▸ **Exercise prompt**
Which of the lines in the data mention the string "mathcal"? List them all.

[Entries shown Boundary: Start]

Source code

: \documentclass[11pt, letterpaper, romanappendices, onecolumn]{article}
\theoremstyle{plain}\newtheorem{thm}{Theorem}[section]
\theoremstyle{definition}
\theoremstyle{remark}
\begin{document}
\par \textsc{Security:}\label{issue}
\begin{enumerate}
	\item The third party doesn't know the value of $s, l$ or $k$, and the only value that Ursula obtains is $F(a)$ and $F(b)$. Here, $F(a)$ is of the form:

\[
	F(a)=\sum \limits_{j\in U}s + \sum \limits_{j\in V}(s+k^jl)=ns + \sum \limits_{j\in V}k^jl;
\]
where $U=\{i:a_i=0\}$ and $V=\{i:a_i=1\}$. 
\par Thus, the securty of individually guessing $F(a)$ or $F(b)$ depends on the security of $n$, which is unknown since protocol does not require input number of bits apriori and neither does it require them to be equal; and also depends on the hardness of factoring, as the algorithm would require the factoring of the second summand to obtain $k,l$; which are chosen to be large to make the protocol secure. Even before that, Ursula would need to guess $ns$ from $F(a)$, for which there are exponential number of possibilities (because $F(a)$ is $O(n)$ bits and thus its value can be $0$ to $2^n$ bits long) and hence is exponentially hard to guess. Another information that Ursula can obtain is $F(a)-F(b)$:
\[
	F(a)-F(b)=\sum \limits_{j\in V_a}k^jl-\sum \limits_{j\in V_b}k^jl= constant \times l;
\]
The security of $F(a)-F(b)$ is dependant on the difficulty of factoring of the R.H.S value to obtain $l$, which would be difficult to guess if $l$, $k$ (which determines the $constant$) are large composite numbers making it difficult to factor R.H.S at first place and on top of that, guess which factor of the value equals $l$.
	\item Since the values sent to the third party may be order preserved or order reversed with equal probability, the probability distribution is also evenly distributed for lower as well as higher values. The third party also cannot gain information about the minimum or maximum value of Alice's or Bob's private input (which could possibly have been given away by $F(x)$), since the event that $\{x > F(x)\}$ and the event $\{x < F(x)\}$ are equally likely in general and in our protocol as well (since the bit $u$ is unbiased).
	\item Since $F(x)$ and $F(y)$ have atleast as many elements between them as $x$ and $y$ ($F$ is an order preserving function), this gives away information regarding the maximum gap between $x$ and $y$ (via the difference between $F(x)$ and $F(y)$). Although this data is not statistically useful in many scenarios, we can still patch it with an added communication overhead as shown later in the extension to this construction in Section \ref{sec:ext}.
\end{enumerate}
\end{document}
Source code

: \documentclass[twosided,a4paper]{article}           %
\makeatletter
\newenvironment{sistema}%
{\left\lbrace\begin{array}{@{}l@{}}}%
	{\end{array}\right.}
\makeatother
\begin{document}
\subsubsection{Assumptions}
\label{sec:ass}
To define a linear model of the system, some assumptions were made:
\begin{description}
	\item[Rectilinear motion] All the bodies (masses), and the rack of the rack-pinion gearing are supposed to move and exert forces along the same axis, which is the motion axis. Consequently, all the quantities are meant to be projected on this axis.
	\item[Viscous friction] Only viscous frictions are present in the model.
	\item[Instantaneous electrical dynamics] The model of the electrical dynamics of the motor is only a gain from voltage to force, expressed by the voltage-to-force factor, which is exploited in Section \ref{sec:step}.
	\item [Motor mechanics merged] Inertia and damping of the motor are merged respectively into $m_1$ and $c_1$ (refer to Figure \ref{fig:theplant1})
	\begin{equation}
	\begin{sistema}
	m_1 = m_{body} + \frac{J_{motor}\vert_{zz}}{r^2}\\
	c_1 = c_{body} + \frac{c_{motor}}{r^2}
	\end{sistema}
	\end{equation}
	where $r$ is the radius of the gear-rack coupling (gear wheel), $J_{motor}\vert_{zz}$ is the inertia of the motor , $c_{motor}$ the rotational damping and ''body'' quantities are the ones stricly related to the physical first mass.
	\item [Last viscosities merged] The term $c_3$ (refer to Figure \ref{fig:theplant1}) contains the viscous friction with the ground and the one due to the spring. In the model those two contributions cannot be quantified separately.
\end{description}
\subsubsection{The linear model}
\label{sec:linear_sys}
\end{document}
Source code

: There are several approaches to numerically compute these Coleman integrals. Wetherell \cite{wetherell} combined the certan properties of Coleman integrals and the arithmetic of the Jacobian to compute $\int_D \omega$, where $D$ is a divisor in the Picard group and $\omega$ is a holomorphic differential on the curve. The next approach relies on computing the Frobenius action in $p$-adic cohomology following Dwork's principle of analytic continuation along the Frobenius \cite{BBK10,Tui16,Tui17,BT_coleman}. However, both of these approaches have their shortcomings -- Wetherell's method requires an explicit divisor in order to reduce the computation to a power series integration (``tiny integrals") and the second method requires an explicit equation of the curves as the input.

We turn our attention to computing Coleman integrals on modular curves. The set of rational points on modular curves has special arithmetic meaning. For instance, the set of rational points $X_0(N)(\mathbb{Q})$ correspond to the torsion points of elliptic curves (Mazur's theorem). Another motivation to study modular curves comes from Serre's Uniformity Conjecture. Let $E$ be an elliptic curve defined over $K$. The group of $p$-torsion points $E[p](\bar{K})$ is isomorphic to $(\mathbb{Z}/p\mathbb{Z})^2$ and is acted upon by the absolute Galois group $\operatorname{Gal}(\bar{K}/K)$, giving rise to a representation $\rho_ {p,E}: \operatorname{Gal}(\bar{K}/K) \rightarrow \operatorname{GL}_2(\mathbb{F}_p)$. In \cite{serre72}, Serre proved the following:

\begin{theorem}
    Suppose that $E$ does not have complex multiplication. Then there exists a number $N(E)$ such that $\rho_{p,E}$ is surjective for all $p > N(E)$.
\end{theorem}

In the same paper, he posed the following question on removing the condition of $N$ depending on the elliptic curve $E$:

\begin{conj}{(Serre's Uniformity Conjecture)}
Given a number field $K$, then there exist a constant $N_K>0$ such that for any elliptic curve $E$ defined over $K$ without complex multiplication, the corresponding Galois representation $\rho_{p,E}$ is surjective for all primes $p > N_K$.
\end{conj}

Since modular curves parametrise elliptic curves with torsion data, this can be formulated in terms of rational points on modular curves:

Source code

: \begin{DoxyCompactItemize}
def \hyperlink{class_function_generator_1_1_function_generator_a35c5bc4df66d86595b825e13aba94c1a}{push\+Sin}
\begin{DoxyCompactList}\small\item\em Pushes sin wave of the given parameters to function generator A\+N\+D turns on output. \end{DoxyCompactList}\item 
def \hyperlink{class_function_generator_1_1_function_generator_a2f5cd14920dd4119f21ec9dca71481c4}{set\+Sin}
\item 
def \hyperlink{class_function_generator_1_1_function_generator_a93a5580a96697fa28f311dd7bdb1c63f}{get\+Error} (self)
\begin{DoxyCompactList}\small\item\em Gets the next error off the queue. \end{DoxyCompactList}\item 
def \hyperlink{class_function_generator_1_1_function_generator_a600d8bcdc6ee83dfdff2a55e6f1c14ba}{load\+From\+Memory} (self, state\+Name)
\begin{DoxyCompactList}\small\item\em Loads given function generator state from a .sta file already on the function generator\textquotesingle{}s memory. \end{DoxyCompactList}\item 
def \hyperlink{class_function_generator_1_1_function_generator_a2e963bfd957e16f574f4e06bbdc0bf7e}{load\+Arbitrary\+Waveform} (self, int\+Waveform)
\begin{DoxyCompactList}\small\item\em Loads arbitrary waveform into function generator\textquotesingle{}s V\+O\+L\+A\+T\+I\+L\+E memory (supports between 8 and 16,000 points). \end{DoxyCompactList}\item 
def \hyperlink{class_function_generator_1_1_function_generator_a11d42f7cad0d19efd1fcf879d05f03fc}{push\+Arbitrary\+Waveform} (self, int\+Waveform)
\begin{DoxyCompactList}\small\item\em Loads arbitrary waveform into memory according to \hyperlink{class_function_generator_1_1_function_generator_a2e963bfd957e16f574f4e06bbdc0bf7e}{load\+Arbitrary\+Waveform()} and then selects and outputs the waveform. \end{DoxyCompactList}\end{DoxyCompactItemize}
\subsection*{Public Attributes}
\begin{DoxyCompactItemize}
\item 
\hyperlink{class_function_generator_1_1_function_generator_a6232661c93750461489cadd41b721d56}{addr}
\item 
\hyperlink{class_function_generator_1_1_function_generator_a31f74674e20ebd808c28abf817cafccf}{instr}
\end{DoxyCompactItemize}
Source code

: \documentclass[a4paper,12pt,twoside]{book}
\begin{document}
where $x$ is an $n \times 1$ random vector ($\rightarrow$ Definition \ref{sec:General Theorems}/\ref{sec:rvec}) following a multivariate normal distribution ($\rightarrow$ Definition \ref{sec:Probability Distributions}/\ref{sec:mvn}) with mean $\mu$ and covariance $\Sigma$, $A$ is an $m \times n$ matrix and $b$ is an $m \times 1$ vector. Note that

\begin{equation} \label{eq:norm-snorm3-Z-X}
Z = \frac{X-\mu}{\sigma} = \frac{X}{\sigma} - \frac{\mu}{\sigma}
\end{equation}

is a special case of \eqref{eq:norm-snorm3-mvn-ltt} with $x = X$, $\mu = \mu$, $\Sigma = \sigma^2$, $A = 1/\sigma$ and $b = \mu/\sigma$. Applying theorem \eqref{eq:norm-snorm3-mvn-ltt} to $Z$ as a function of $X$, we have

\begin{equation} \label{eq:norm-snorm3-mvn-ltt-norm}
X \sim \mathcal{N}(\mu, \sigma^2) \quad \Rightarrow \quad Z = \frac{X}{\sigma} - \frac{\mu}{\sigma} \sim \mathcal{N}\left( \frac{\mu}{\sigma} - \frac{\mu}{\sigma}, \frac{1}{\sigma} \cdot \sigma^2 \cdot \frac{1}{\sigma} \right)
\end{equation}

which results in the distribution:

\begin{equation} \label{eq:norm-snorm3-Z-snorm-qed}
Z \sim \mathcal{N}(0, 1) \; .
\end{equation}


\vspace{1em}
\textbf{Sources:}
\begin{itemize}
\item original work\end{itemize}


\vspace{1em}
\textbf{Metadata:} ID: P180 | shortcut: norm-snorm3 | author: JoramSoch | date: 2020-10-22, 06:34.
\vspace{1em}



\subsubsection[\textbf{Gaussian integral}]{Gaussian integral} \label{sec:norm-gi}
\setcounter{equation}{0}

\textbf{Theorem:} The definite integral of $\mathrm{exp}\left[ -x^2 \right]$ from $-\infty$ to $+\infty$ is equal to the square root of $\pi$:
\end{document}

[Entries shown Boundary: End]

▸ **Exercise output**
X \sim \mathcal{N}(\mu, \sigma^2) \quad \Rightarrow \quad Z = \frac{X}{\sigma} - \frac{\mu}{\sigma} \sim \mathcal{N}\left( \frac{\mu}{\sigma} - \frac{\mu}{\sigma}, \frac{1}{\sigma} \cdot \sigma^2 \cdot \frac{1}{\sigma} \right)
Z \sim \mathcal{N}(0, 1) \; .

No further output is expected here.